A emission side 20, which is provided for radiation emission out of the semiconductor layer sequence 2, faces away from the carrier 5.

The semiconductor layer sequence 2 is configured to be divided later along separation lines 6 into a plurality of semiconductor regions 12, so that one of the semiconductor regions 12 is present per semiconductor chip 1 to be manufactured. This division is not illustrated in FIG. 2, but may already be present in the step of FIG. 2. That is, gaps may be present between adjacent semiconductor regions 12. The semiconductor regions 12 may all have the same structure within the manufacturing tolerances.

Other components directly on the semiconductor regions 12, such as electrical contact structures or passivation layers, are not drawn for ease of illustration. For example, electrical contact structures or passivation layers are present as described in FIG. 2A, 2B or 2C of US 2018/0248091 A1, see also paragraphs 71 and 72 therein. The disclosure content of this document with respect to FIGS. 2A, 2B and 2C and paragraphs 71 and 72 is incorporated by reference.

FIG. 3 shows that a color conversion layer 13 is applied to the semiconductor regions 12. A top surface 30 of the color conversion layer 13 facing away from the carrier 5 is preferably planar. This means that the color conversion layer 13 is applied to the semiconductor layer sequence 2 over a large area, for example, by means of spray coating.

The color conversion layer 13 can be applied in two stages, so that a material application can be followed by planarization. For example, the color conversion layer 13 is composed of a transparent matrix material, such as a silicone or a siloxane or a glass, and phosphor particles embedded therein, not drawn. For example, the phosphor particles or some of the phosphor particles are made of YAG:Ce. It is possible that the phosphor particles have an average diameter of at least 2 μm and/or at most 20 μm.

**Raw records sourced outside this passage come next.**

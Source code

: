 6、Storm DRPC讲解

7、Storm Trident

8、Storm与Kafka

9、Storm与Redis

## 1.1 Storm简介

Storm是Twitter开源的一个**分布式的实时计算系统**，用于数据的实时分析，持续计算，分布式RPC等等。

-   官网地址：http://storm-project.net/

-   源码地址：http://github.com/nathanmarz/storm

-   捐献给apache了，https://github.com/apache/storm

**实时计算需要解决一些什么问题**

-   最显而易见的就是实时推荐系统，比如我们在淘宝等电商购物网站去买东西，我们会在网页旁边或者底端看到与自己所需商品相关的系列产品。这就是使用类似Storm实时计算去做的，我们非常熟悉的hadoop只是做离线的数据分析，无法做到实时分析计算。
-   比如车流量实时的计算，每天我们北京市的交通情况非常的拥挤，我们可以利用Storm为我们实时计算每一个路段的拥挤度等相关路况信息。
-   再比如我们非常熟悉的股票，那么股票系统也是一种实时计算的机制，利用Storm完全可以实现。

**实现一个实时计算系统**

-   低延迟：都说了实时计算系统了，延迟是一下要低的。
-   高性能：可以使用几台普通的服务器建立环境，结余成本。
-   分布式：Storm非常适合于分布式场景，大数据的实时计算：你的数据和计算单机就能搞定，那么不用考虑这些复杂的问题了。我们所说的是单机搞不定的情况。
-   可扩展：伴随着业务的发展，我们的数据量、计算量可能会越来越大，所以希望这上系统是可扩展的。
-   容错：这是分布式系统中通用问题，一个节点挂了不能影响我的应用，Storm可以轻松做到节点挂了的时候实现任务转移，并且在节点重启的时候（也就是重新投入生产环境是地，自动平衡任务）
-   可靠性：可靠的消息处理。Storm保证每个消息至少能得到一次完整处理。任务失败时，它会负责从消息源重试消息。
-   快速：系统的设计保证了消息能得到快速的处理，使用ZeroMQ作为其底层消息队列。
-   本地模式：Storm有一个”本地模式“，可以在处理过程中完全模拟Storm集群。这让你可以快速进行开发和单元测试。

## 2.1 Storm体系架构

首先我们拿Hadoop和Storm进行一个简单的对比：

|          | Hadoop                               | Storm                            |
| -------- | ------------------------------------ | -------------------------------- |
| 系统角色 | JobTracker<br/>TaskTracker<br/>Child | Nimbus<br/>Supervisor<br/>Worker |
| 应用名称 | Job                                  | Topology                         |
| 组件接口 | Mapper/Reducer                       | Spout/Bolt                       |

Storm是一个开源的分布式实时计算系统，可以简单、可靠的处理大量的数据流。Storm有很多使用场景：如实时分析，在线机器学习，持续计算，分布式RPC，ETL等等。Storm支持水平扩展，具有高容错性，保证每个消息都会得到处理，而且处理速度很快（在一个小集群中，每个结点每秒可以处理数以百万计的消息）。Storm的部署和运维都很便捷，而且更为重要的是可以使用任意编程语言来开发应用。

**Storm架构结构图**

A thickness of the color conversion layer 13 is, for example, at least 15 μm and/or at most 150 μm, for example between 20 μm and 80 μm inclusive. A volume fraction of phosphor particles in the color conversion layer 13 is, for example, at least 25% and/or at most 75%.

According to FIG. 4, an etching mask 41 is applied to the top surface 30 of the color conversion layer 13. The etching mask 41 is, for example, a structured photoresist or a hard mask.

The etching mask 41 has holes 42, see also FIG. 5. The holes 42 have different diameters d1, d2. A subsequent material removal from the color conversion layer 13 can be adjusted via a density and via a size of the holes 42.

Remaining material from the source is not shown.